Résultats de la conduite du cardinal.

Leur différence relativement aux grands de l'État
et relativement aux parlements.

Comment ils furent suspendus sous Louis XIV.

Si, après avoir examiné le ministère du cardinal de Richelieu sous touts les rapports, je veux en considérer les résultats, j'y vois la preuve de ce qu'a dit Bossuet : Les grandes révolutions sont toujours amenées par des causes qui agissent long-temps d'avance; j'y vois que ce ministère a préparé la révolution par deux causes principales, l'humiliation des parlements et l'abaissement des grands du royaume ; mais il y avait, entre les effets de ces deux causes, une grande

différence qu'il ne faut pas perdre de vue, si l'on veut bien juger les évènements. Le parlement de Paris resta tel qu'il était, mais avec le profond souvenir des outrages reçus; les grands de l'Etat, au contraire, qui ne faisaient pas un corps, qui ne marchaient pas à la tête de la noblesse, ne virent dans les outrages reçus que des outrages individuels, perdirent promptement jusqu'au souvenir de leurs anciennes grandeurs, et cherchèrent à la cour une élévation factice.

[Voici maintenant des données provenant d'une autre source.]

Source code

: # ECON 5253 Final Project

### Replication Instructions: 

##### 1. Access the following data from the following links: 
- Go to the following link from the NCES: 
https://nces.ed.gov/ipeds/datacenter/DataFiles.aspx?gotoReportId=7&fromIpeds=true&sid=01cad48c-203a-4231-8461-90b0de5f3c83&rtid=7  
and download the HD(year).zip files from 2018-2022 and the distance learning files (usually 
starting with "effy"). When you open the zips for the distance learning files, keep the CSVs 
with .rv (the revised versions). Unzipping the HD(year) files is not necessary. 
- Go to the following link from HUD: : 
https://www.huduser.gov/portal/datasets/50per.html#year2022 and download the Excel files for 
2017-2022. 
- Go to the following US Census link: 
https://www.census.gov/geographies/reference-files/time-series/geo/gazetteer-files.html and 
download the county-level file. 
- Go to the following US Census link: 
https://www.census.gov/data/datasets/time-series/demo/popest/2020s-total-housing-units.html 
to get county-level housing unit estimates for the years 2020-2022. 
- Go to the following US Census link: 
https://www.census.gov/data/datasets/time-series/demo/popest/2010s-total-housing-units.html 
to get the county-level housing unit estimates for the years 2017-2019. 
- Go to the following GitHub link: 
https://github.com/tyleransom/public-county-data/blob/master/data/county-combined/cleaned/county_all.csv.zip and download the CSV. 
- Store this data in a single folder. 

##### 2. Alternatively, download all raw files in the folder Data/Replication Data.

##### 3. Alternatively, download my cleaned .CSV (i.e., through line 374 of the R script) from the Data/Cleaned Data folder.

C'est ainsi que la royauté s'est trouvée isolée, au-dessus d'un peuple mobile et inquiet, sans autre appui qu'elle-même. Dès-lors, des fautes graves devaient l'entraîner à sa ruine, tandis qu'auparavant, défendue par la vertu courageuse du parlement de Paris, sous des rois faibles, et au milieu des plus terribles tempêtes, défendue aussi par l'ambition et l'intérêt d'un nombre plus ou moins grand de personnages élevés, la couronne joignait à leurs efforts sa puissance particulière et de grands moyens dépendants d'ellemême. Ce concours, qui n'a jamais manqué dans nos troubles, finissait toujours par amener le triomphe de la couronne. De là des guerres civiles, mais point de révolutions.

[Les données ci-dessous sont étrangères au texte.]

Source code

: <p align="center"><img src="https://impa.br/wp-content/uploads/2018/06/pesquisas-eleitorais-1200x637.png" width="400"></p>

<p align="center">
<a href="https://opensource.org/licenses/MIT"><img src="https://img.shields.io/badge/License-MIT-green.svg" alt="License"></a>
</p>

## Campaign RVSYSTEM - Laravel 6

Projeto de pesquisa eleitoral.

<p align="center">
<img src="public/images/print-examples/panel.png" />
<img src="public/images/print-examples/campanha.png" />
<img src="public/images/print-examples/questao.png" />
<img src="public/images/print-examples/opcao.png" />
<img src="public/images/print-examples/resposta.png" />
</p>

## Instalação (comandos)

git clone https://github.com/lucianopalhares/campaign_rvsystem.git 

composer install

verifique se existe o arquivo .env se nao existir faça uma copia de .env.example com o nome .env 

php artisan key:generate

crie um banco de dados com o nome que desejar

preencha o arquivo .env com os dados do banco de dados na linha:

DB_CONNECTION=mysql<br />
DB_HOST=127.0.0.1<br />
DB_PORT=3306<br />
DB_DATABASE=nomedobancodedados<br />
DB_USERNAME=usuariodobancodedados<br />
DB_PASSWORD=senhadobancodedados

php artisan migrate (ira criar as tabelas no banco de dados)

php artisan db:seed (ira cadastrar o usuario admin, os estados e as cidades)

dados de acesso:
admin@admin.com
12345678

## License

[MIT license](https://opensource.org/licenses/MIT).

Remarquez qu'immédiatement après l'administration du cardinal, sous la régence d'Anne.

d'Autriche, les princes révoltés, non contre la royauté, mais contre un étranger, ministre tout puissant, ces princes et leurs amis, qui n'avaient plus leur ancienne puissance, prirent toute leur force dans le parlement de Paris. Il était animé des mêmes sentiments qu'eux envers un ministre étranger dont il mit la tête à prix. Ces grands révoltés, un prince victorieux, couvert de gloire, n'auraient pu rien faire sans le parlement, et ne purent rien, dès l'instant qu'ils en furent abandonnés. Cela prouve la différence qui existait entre la situation des parlements et des grands de l'Etat; et c'est cette différence qui, sous Louis XV et Louis XVI, a fait la destinée de la France.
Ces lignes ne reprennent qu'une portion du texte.